‘Little Fires Everywhere’ EP on Why the Hulu Series Differs So Much From the Book

Lauren Neustadter tells TheWrap that having eight episodes provided “opportunities to really think about how we could explore some other things”

Last Updated: April 8, 2020 @ 3:10 PM

(Warning: The following story contains MAJOR spoilers through the sixth episode of Hulu’s “Little Fires Everywhere”)

Wednesday’s “Little Fires Everywhere” told the backstory for both Mia (Kerry Washington) and Elena (Reese Witherspoon), the latter of which is something that was completely absent from Celeste Ng’s celebrated 2017 novel.

In fact, that has been one of the biggest themes of the Hulu series under showrunner Liz Tigelaar. In the book, readers find out how Mia Warren (back when she was Mia Wright) agreed to be a surrogate for a wealthy New York couple, only to end up running away with that baby. But there is virtually nothing, outside of a brief mention of a one-time former flame, that tells Elena’s backstory.

“The fact that we had eight hours in which we could tell the story, I think it just gave us a lot of opportunities to really think about how we could explore some other things inside of it all,” Lauren Neustadter, an executive producer on the series, told TheWrap. Neustadter is head of TV and film at Witherspoon’s Hello Sunshine. “What an amazing opportunity to say, ‘OK, this is the thing that you don’t know about Mia, and this is what informs her experience of being a mother, but also, here’s the thing you don’t know about Elena, and this is what informs her experience of being a mother. This is what makes these women who they are and how they are.'”

AnnaSophia Robb plays the younger Elena in the episode, where we find out that she had a budding journalism career but adhered strictly to her “plan” of settling down in Shaker Heights, Ohio (where the story takes place). But that plan did not include having a fourth child, Izzy (Megan Stott), and the episode goes a long way in explaining the divide between Elena and her youngest daughter.

And that brings us to one of the other major changes from Ng’s novel: Izzy is a lesbian (ditto for Mia).

“What if it was something that she was grappling with but in the book she didn’t have the words to say it out loud, but in the show she did?” Neustadter said, adding that the late-1990s time period the story is set in only heightened the importance of that story. “It’s another facet of the story that we could explore and the moment in time that this all took place was not the same as it is now.
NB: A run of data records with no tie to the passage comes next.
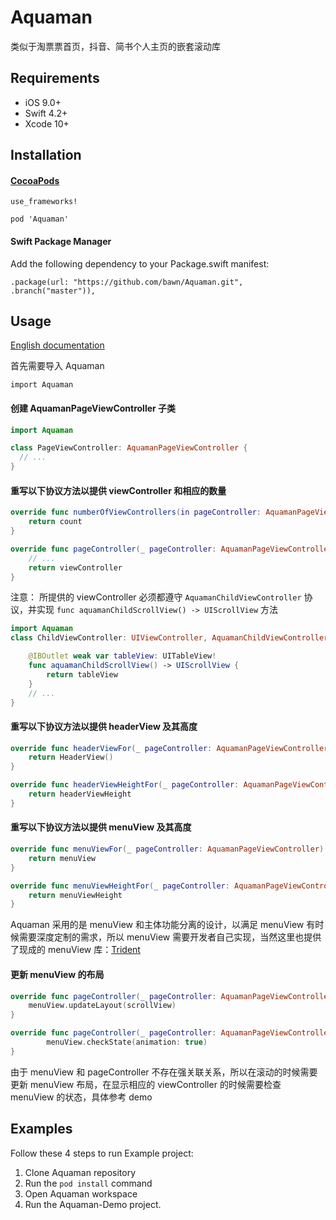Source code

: # Aquaman

类似于淘票票首页，抖音、简书个人主页的嵌套滚动库

## Requirements

- iOS 9.0+
- Swift 4.2+
- Xcode 10+

## Installation

#### [CocoaPods](http://cocoapods.org/)

```
use_frameworks!

pod 'Aquaman'
```

#### Swift Package Manager

Add the following dependency to your Package.swift manifest:

```
.package(url: "https://github.com/bawn/Aquaman.git", .branch("master")),
```

## Usage

[English documentation](https://github.com/bawn/Aquaman/blob/master/README-EN.md)

首先需要导入 Aquaman

```
import Aquaman
```

#### 创建 AquamanPageViewController 子类

```swift
import Aquaman

class PageViewController: AquamanPageViewController {
  // ...
}
```

#### 重写以下协议方法以提供 viewController 和相应的数量

```swift
override func numberOfViewControllers(in pageController: AquamanPageViewController) -> Int {
    return count
}

override func pageController(_ pageController: AquamanPageViewController, viewControllerAt index: Int) -> (UIViewController & AquamanChildViewController) {
    // ...
    return viewController
}

```

注意： 所提供的 viewController 必须都遵守 `AquamanChildViewController` 协议，并实现 `func aquamanChildScrollView() -> UIScrollView` 方法

```swift
import Aquaman
class ChildViewController: UIViewController, AquamanChildViewController {

    @IBOutlet weak var tableView: UITableView!
    func aquamanChildScrollView() -> UIScrollView {
        return tableView
    }
    // ...
}
```

#### 重写以下协议方法以提供 headerView 及其高度

```swift
override func headerViewFor(_ pageController: AquamanPageViewController) -> UIView {
    return HeaderView()
}

override func headerViewHeightFor(_ pageController: AquamanPageViewController) -> CGFloat {
    return headerViewHeight
}
```

#### 重写以下协议方法以提供 menuView 及其高度

```swift
override func menuViewFor(_ pageController: AquamanPageViewController) -> UIView {
    return menuView
}

override func menuViewHeightFor(_ pageController: AquamanPageViewController) -> CGFloat {
    return menuViewHeight
}
```

Aquaman 采用的是 menuView 和主体功能分离的设计，以满足 menuView 有时候需要深度定制的需求，所以 menuView 需要开发者自己实现，当然这里也提供了现成的 menuView 库：[Trident](https://github.com/bawn/Trident)

#### 更新 menuView 的布局

```swift
override func pageController(_ pageController: AquamanPageViewController, contentScrollViewDidScroll scrollView: UIScrollView) {
    menuView.updateLayout(scrollView)
}

override func pageController(_ pageController: AquamanPageViewController, didDisplay viewController: (UIViewController & AquamanChildViewController), forItemAt index: Int) {
        menuView.checkState(animation: true)
}
```

由于 menuView 和 pageController 不存在强关联关系，所以在滚动的时候需要更新 menuView 布局，在显示相应的 viewController 的时候需要检查 menuView 的状态，具体参考 demo

## Examples

Follow these 4 steps to run Example project:

1. Clone Aquaman repository
2. Run the `pod install` command
3. Open Aquaman workspace
4. Run the Aquaman-Demo project.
People didn’t have language to have a lot of the conversations. To be able to sort of look at what is it like for Izzy to walk through the world in this moment in time. For those of us who grew up in the ’90s, it sure does feel like something that we can connect to. I think all of us wanted to make sure that it feels very authentic.”

Neustadter said Ng was involved and signed off on all the diversions of her story, and even appears in the series in a meta-style nod — during a book club gathering at the Richardson’s residence. “She was really in lockstep,” Neustadter continued. “She came to the writers’ room and actually she visited the writers’ room as we were breaking episode six.”